--- Data for this exercise Enclosed Below ---

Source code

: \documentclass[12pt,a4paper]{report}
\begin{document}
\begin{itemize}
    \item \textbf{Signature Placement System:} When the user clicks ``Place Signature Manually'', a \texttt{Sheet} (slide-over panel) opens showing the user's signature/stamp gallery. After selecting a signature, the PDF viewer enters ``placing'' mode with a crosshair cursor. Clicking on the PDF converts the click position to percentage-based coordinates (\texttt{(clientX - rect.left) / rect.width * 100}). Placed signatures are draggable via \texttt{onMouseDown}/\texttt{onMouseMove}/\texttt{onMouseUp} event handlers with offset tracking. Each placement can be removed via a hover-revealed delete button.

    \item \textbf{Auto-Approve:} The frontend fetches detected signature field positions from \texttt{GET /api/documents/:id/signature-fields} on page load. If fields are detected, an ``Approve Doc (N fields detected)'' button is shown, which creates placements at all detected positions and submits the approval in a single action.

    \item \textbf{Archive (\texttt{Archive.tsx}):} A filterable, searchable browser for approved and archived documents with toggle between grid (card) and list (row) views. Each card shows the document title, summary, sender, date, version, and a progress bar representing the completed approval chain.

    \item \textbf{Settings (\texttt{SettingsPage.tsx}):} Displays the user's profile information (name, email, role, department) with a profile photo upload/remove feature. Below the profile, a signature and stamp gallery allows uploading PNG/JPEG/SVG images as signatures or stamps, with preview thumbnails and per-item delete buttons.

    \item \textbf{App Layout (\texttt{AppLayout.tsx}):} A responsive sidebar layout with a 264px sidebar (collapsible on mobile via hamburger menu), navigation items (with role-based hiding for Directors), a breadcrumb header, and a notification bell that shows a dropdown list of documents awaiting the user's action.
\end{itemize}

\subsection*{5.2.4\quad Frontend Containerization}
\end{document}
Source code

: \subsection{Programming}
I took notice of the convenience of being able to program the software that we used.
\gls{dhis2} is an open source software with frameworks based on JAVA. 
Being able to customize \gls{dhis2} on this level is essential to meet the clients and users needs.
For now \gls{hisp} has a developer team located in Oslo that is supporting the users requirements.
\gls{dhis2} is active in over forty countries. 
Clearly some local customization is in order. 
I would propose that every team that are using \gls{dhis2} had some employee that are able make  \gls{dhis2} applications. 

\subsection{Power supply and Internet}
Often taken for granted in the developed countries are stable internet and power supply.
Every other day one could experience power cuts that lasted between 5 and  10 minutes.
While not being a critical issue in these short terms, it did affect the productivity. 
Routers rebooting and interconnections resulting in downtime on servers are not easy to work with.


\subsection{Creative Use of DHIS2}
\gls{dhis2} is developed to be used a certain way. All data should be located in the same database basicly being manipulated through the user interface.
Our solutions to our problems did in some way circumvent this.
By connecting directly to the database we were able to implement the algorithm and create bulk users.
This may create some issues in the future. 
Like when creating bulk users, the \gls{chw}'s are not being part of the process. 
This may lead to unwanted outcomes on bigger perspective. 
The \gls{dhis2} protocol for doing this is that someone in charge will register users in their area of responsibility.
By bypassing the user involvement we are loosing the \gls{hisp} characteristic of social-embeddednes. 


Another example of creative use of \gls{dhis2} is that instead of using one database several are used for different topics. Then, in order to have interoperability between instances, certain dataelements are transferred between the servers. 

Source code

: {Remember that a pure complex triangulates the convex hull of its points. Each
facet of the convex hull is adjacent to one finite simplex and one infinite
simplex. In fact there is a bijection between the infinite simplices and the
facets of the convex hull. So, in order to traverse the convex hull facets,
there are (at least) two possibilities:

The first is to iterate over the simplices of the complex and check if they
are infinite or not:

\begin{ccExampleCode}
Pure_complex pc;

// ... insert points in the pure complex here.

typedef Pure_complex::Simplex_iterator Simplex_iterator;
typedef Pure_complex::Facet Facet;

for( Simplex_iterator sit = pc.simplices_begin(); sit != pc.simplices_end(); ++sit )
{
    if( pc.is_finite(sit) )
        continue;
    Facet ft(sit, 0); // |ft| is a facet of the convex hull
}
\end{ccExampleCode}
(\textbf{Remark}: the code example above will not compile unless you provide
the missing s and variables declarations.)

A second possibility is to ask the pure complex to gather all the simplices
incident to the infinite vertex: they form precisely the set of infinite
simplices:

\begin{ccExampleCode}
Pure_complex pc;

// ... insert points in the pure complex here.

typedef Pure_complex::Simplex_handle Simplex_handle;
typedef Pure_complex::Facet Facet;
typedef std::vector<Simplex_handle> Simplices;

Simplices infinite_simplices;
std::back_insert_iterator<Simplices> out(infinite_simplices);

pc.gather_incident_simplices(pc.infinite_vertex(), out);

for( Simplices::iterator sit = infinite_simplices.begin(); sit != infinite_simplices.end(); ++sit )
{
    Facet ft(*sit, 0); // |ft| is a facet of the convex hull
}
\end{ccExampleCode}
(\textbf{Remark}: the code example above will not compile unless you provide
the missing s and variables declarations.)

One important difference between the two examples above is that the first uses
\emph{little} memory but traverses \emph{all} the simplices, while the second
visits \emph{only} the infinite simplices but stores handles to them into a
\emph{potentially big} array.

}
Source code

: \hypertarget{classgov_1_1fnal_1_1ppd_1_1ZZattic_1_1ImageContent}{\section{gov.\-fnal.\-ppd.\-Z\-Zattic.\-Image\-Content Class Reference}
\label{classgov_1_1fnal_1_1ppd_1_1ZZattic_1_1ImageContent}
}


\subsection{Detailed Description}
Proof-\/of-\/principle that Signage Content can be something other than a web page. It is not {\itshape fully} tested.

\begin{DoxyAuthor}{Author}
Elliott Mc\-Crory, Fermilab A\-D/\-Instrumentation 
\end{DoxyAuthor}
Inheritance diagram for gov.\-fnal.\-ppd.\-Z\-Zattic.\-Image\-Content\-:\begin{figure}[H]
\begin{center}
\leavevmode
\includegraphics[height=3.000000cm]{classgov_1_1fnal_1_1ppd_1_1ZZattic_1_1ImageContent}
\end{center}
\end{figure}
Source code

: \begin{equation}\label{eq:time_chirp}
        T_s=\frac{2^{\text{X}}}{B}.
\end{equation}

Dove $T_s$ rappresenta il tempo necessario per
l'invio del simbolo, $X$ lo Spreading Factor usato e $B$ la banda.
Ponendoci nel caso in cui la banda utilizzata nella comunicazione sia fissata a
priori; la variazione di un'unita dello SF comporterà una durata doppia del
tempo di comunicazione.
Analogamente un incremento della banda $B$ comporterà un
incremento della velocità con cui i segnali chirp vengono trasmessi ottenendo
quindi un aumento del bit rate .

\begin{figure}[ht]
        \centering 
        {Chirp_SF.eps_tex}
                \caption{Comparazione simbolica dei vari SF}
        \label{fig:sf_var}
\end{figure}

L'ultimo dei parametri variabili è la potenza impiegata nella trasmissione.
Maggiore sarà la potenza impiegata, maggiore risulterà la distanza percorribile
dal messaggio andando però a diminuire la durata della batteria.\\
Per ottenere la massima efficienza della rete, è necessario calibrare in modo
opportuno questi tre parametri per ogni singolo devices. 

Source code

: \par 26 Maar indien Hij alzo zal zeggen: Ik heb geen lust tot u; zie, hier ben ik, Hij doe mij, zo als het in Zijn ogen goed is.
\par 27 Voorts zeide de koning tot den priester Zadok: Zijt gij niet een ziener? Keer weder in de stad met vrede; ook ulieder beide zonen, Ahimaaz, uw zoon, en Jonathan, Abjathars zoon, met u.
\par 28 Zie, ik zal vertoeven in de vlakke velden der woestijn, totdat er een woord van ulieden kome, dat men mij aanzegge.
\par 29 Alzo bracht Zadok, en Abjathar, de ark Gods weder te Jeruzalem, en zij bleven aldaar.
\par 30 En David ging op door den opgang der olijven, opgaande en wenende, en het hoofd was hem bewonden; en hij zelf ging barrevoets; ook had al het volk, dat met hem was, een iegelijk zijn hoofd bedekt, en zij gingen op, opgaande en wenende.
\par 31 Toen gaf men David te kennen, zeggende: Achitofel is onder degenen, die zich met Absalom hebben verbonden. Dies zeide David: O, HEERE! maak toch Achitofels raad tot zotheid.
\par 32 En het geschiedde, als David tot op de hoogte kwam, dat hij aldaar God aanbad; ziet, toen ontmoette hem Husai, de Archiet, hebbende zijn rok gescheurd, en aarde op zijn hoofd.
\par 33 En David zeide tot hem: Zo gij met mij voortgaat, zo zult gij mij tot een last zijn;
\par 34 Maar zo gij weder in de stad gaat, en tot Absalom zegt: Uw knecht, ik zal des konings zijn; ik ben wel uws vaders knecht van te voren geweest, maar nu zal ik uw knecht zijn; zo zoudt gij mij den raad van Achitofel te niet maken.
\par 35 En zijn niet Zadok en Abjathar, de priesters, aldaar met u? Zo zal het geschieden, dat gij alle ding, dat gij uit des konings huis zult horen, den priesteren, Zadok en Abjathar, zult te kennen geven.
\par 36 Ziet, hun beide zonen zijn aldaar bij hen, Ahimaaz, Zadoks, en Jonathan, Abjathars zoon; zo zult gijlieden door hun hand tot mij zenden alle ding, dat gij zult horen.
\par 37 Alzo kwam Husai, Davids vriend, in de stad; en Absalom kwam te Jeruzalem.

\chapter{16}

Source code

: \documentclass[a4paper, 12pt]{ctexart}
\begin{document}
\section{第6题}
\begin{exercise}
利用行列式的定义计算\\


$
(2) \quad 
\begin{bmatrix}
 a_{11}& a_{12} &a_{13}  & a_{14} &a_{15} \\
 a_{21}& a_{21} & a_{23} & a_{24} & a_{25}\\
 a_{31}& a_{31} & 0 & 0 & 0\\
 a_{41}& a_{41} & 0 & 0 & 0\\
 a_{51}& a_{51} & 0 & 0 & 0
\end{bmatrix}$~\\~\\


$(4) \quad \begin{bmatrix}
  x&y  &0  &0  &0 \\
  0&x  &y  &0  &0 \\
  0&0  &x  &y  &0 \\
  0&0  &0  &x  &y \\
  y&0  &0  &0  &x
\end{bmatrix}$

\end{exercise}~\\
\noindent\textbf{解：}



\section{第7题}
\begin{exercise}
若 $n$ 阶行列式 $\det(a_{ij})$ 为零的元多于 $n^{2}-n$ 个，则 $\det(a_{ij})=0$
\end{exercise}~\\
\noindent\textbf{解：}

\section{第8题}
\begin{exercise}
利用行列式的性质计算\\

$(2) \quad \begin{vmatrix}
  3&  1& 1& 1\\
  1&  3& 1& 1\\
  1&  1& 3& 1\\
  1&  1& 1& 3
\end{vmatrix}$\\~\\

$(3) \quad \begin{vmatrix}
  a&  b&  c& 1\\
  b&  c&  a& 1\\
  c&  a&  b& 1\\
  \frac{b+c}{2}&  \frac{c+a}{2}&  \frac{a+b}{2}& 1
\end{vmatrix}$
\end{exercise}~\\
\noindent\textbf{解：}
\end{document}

--- End of Enclosed Data for this exercise ---

Problem =>
Write down again, exactly as given, only the lines above that fall from the line with "hover-revealed delete button." to the line with "completed approval chain.", inclusive.

Answer space =>
    \item \textbf{Signature Placement System:} When the user clicks ``Place Signature Manually'', a \texttt{Sheet} (slide-over panel) opens showing the user's signature/stamp gallery. After selecting a signature, the PDF viewer enters ``placing'' mode with a crosshair cursor. Clicking on the PDF converts the click position to percentage-based coordinates (\texttt{(clientX - rect.left) / rect.width * 100}). Placed signatures are draggable via \texttt{onMouseDown}/\texttt{onMouseMove}/\texttt{onMouseUp} event handlers with offset tracking. Each placement can be removed via a hover-revealed delete button.

    \item \textbf{Auto-Approve:} The frontend fetches detected signature field positions from \texttt{GET /api/documents/:id/signature-fields} on page load. If fields are detected, an ``Approve Doc (N fields detected)'' button is shown, which creates placements at all detected positions and submits the approval in a single action.

    \item \textbf{Archive (\texttt{Archive.tsx}):} A filterable, searchable browser for approved and archived documents with toggle between grid (card) and list (row) views. Each card shows the document title, summary, sender, date, version, and a progress bar representing the completed approval chain.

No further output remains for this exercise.